Estonian Genome Center, Institute of Genomics, University of Tartu, Tartu, Estonia.
Institute of Computer Science, University of Tartu, Tartu, Estonia.
Eur J Med Res. 2023 Mar 25;28(1):133. doi: 10.1186/s40001-023-01087-6.
Ischemic stroke (IS) is a major health risk without generally usable effective measures of primary prevention. Early warning signals that are easy to detect and widely available can save lives. Estonia has one nation-wide Electronic Health Record (EHR) database for the storage of medical information of patients from hospitals and primary care providers.
We extracted structured and unstructured data from the EHRs of participants of the Estonian Biobank (EstBB) and evaluated different formats of input data to understand how this continuously growing dataset should be prepared for best prediction. The utility of the EHR database for finding blood- and urine-based biomarkers for IS was demonstrated by applying different analytical and machine learning (ML) methods.
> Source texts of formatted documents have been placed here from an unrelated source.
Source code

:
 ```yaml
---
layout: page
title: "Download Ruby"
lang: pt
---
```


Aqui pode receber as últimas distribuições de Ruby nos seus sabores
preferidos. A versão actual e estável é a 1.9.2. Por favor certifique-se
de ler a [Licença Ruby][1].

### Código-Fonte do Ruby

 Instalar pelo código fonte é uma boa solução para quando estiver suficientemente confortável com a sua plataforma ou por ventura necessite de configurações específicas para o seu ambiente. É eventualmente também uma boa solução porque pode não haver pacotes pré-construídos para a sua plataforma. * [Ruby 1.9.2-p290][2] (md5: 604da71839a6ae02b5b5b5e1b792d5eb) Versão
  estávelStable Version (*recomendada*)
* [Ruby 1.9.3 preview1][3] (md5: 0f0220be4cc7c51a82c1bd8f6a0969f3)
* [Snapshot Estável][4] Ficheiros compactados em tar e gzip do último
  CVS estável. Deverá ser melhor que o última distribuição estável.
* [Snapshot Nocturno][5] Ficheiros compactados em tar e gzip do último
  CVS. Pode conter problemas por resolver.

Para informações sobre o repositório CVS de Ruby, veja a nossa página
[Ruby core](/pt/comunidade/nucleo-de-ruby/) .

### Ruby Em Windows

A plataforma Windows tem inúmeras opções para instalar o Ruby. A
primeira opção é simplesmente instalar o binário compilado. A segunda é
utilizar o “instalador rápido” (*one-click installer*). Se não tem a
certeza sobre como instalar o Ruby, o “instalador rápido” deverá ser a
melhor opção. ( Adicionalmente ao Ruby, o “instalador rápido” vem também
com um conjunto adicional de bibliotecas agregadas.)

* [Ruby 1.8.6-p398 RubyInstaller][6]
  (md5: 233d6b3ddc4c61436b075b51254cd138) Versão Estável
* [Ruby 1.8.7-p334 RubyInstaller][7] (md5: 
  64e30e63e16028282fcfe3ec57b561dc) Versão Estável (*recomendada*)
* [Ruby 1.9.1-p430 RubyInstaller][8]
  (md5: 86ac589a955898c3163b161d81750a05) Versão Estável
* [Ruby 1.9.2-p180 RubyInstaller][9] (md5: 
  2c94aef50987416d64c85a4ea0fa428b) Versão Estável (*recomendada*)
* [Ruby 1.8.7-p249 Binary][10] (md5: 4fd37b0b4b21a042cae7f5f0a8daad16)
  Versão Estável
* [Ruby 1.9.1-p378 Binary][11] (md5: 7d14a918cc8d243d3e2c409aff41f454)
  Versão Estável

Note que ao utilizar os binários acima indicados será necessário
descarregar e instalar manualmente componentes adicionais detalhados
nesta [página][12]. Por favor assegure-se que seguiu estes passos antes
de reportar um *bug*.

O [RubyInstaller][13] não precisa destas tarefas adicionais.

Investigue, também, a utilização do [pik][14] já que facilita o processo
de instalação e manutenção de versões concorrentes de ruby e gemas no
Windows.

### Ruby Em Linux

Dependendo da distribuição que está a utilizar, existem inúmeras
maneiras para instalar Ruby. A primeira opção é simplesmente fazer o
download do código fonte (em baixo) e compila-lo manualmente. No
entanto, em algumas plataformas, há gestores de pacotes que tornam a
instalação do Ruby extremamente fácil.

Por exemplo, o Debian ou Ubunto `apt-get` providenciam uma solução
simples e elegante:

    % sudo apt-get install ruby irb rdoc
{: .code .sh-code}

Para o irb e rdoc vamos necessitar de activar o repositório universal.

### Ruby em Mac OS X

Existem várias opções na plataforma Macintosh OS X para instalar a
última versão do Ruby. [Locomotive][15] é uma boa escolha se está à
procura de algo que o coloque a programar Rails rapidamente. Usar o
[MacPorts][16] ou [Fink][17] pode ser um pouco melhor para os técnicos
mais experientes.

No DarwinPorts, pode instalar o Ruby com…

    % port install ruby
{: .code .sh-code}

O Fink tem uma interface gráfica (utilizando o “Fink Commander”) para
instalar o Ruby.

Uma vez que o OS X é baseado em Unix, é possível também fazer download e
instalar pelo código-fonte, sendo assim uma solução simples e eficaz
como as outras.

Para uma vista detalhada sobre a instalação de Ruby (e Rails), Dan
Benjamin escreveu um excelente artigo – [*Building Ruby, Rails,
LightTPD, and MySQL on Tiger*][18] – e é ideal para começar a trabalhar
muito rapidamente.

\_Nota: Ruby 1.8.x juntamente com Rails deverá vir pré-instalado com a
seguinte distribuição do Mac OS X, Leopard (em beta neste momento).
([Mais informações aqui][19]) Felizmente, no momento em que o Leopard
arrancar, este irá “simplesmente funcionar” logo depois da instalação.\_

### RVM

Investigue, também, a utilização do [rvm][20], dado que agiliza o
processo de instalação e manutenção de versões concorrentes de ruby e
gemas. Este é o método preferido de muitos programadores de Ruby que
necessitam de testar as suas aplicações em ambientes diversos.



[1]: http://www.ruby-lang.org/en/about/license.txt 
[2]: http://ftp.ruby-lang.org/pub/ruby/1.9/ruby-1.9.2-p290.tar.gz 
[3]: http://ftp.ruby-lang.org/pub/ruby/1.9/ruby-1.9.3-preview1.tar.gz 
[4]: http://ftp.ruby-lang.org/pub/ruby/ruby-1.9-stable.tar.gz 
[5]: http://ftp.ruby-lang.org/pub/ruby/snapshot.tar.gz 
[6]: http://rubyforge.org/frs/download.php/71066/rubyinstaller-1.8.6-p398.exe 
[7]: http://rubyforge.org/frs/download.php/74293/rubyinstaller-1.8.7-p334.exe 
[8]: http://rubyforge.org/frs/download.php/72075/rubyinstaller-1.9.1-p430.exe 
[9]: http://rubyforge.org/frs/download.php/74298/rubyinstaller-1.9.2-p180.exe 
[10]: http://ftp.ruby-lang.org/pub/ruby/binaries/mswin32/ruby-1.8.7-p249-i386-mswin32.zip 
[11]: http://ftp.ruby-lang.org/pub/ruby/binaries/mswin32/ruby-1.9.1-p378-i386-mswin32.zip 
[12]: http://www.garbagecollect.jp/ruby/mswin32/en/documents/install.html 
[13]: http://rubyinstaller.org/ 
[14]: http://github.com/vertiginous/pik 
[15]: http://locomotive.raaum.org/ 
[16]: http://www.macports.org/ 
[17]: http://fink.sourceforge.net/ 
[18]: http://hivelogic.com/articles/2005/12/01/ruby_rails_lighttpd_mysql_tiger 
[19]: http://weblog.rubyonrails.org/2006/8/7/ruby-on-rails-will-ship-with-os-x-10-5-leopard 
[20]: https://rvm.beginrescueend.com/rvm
Several early trends in common clinical laboratory parameter changes (set of red blood indices, lymphocyte/neutrophil ratio, etc.) were established for IS prediction. The developed ML models predicted the future occurrence of IS with very high accuracy and Random Forests was proved as the most applicable method to EHR data.
We conclude that the EHR database and the risk factors uncovered are valuable resources in screening the population for risk of IS as well as constructing disease risk scores and refining prediction models for IS by ML.
缺血性中风(IS)是一个重大的健康风险,目前尚无普遍可用的有效一级预防措施。易于发现且广泛可用的早期预警信号可以挽救生命。爱沙尼亚有一个全国性的电子健康记录(EHR)数据库,用于存储来自医院和初级保健提供者的患者的医疗信息。
我们从爱沙尼亚生物库(EstBB)参与者的 EHR 中提取了结构化和非结构化数据,并评估了不同格式的输入数据,以了解如何为最佳预测准备这个不断增长的数据集。通过应用不同的分析和机器学习(ML)方法,证明了 EHR 数据库在寻找基于血液和尿液的 IS 生物标志物方面的实用性。
确定了几种常见临床实验室参数变化(一组红细胞指数、淋巴细胞/中性粒细胞比值等)的早期趋势,用于 IS 预测。开发的 ML 模型对 IS 的未来发生具有非常高的准确性,随机森林被证明是最适用于 EHR 数据的方法。
我们得出结论,EHR 数据库和发现的风险因素是通过 ML 筛选 IS 风险人群、构建疾病风险评分和改进 IS 预测模型的有价值资源。